Task item → Beginning with the line that has "If a package" and ending with the line that has "对比较理性的人来讲，他们通常", retype the entries below exactly, except for the pictures.
• • •
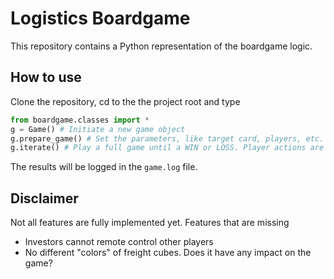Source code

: # Logistics Boardgame 

This repository contains a Python representation of the boardgame logic. 

## How to use

Clone the repository, cd to the the project root and type  
```python 
from boardgame.classes import * 
g = Game() # Initiate a new game object
g.prepare_game() # Set the parameters, like target card, players, etc.
g.iterate() # Play a full game until a WIN or LOSS. Player actions are determined automatically at random. Will usually result in a LOSS by cascade.
```

The results will be logged in the `game.log` file. 

## Disclaimer 

Not all features are fully implemented yet. Features that are missing 
* Investors cannot remote control other players 
* No different "colors" of freight cubes. Does it have any impact on the game? 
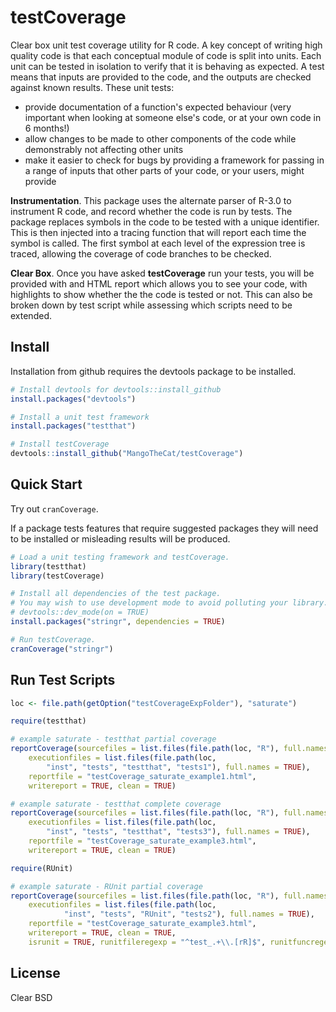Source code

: testCoverage
============

Clear box unit test coverage utility for R code. 
A key concept of writing high quality code is that each conceptual module
of code is split into units. Each unit can be tested in isolation to verify that 
it is behaving as expected. A test means that inputs are provided to the 
code, and the outputs are checked against known results. These unit tests:
* provide documentation of a function's expected behaviour (very important 
when looking at someone else's code, or at your own code in 6 months!)
* allow changes to be made to other components of the code while demonstrably 
not affecting other units
* make it easier to check for bugs by providing a framework for passing in 
a range of inputs that other parts of your code, or your users, might provide

**Instrumentation**. This package uses the alternate parser of R-3.0 to 
instrument R code, and record whether the code is run by tests. 
The package replaces symbols in the code to be tested with a unique identifier.
This is then injected into a tracing function that will report each time 
the symbol is called. The first symbol at each level of the expression tree is 
traced, allowing the coverage of code branches to be checked. 

**Clear Box**. Once you have asked **testCoverage** run your tests, you will be provided with
and HTML report which allows you to see your code, with highlights to show whether
the the code is tested or not. This can also be broken down by test script 
while assessing which scripts need to be extended.

## Install
Installation from github requires the devtools package to be installed.

```R
# Install devtools for devtools::install_github
install.packages("devtools")

# Install a unit test framework
install.packages("testthat")

# Install testCoverage
devtools::install_github("MangoTheCat/testCoverage")
```

## Quick Start
Try out `cranCoverage`.

If a package tests features that require suggested packages they will need to be installed or misleading results will be produced.
```R
# Load a unit testing framework and testCoverage.
library(testthat)
library(testCoverage)

# Install all dependencies of the test package.
# You may wish to use development mode to avoid polluting your library.
# devtools::dev_mode(on = TRUE)
install.packages("stringr", dependencies = TRUE)

# Run testCoverage.
cranCoverage("stringr")
```

## Run Test Scripts 
```R
loc <- file.path(getOption("testCoverageExpFolder"), "saturate")

require(testthat)

# example saturate - testthat partial coverage
reportCoverage(sourcefiles = list.files(file.path(loc, "R"), full.names = TRUE),
    executionfiles = list.files(file.path(loc, 
        "inst", "tests", "testthat", "tests1"), full.names = TRUE), 
    reportfile = "testCoverage_saturate_example1.html", 
    writereport = TRUE, clean = TRUE)

# example saturate - testthat complete coverage
reportCoverage(sourcefiles = list.files(file.path(loc, "R"), full.names = TRUE),
    executionfiles = list.files(file.path(loc, 
        "inst", "tests", "testthat", "tests3"), full.names = TRUE), 
    reportfile = "testCoverage_saturate_example3.html", 
    writereport = TRUE, clean = TRUE)

require(RUnit)

# example saturate - RUnit partial coverage
reportCoverage(sourcefiles = list.files(file.path(loc, "R"), full.names = TRUE),
    executionfiles = list.files(file.path(loc, 
            "inst", "tests", "RUnit", "tests2"), full.names = TRUE), 
    reportfile = "testCoverage_saturate_example3.html", 
    writereport = TRUE, clean = TRUE, 
    isrunit = TRUE, runitfileregexp = "^test_.+\\.[rR]$", runitfuncregexp = "^test.+")
```

## License
Clear BSD
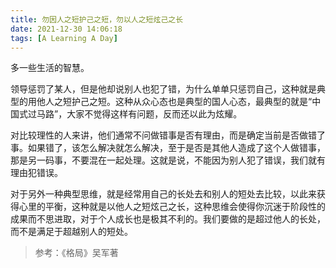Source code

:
 ```yaml
---
title: 勿因人之短护己之短，勿以人之短炫己之长
date: 2021-12-30 14:06:18
tags: [A Learning A Day]
---
```


多一些生活的智慧。

领导惩罚了某人，但是他却说别人也犯了错，为什么单单只惩罚自己，这种就是典型的用他人之短护己之短。这种从众心态也是典型的国人心态，最典型的就是“中国式过马路”，大家不觉得这样有问题，反而还以此为炫耀。

<!--more-->

对比较理性的人来讲，他们通常不问做错事是否有理由，而是确定当前是否做错了事。如果错了，该怎么解决就怎么解决，至于是否是其他人造成了这个人做错事，那是另一码事，不要混在一起处理。这就是说，不能因为别人犯了错误，我们就有理由犯错误。



对于另外一种典型思维，就是经常用自己的长处去和别人的短处去比较，以此来获得心里的平衡，这种就是以他人之短炫己之长，这种思维会使得你沉迷于阶段性的成果而不思进取，对于个人成长也是极其不利的。我们要做的是超过他人的长处，而不是满足于超越别人的短处。



> 参考：《格局》吴军著
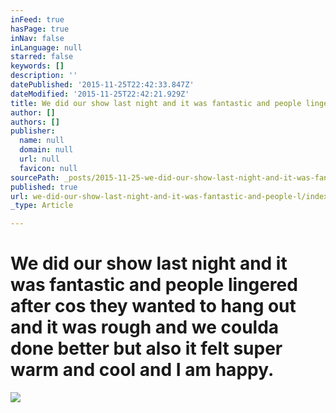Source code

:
 ```yaml
---
inFeed: true
hasPage: true
inNav: false
inLanguage: null
starred: false
keywords: []
description: ''
datePublished: '2015-11-25T22:42:33.847Z'
dateModified: '2015-11-25T22:42:21.929Z'
title: We did our show last night and it was fantastic and people lingered after cos they wanted to hang out and it was rough and we coulda done better but also it felt super warm and cool and I am happy.
author: []
authors: []
publisher:
  name: null
  domain: null
  url: null
  favicon: null
sourcePath: _posts/2015-11-25-we-did-our-show-last-night-and-it-was-fantastic-and-people-l.md
published: true
url: we-did-our-show-last-night-and-it-was-fantastic-and-people-l/index.html
_type: Article

---
```

# We did our show last night and it was fantastic and people lingered after cos they wanted to hang out and it was rough and we coulda done better but also it felt super warm and cool and I am happy.
![](https://the-grid-user-content.s3-us-west-2.amazonaws.com/242a0f83-52b6-4471-8d82-d879fed75f2d.jpg)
• • •
Written solution →
If a package tests features that require suggested packages they will need to be installed or misleading results will be produced.
```R
# Load a unit testing framework and testCoverage.
library(testthat)
library(testCoverage)

# Install all dependencies of the test package.
# You may wish to use development mode to avoid polluting your library.
# devtools::dev_mode(on = TRUE)
install.packages("stringr", dependencies = TRUE)

# Run testCoverage.
cranCoverage("stringr")
```

## Run Test Scripts 
```R
loc <- file.path(getOption("testCoverageExpFolder"), "saturate")

require(testthat)

# example saturate - testthat partial coverage
reportCoverage(sourcefiles = list.files(file.path(loc, "R"), full.names = TRUE),
    executionfiles = list.files(file.path(loc, 
        "inst", "tests", "testthat", "tests1"), full.names = TRUE), 
    reportfile = "testCoverage_saturate_example1.html", 
    writereport = TRUE, clean = TRUE)

# example saturate - testthat complete coverage
reportCoverage(sourcefiles = list.files(file.path(loc, "R"), full.names = TRUE),
    executionfiles = list.files(file.path(loc, 
        "inst", "tests", "testthat", "tests3"), full.names = TRUE), 
    reportfile = "testCoverage_saturate_example3.html", 
    writereport = TRUE, clean = TRUE)

require(RUnit)

# example saturate - RUnit partial coverage
reportCoverage(sourcefiles = list.files(file.path(loc, "R"), full.names = TRUE),
    executionfiles = list.files(file.path(loc, 
            "inst", "tests", "RUnit", "tests2"), full.names = TRUE), 
    reportfile = "testCoverage_saturate_example3.html", 
    writereport = TRUE, clean = TRUE, 
    isrunit = TRUE, runitfileregexp = "^test_.+\\.[rR]$", runitfuncregexp = "^test.+")
```

## License
Clear BSD
Source code

:
 ```yaml
---
title: 勿因人之短护己之短，勿以人之短炫己之长
date: 2021-12-30 14:06:18
tags: [A Learning A Day]
---
```


多一些生活的智慧。

领导惩罚了某人，但是他却说别人也犯了错，为什么单单只惩罚自己，这种就是典型的用他人之短护己之短。这种从众心态也是典型的国人心态，最典型的就是“中国式过马路”，大家不觉得这样有问题，反而还以此为炫耀。

<!--more-->

对比较理性的人来讲，他们通常不问做错事是否有理由，而是确定当前是否做错了事。如果错了，该怎么解决就怎么解决，至于是否是其他人造成了这个人做错事，那是另一码事，不要混在一起处理。这就是说，不能因为别人犯了错误，我们就有理由犯错误。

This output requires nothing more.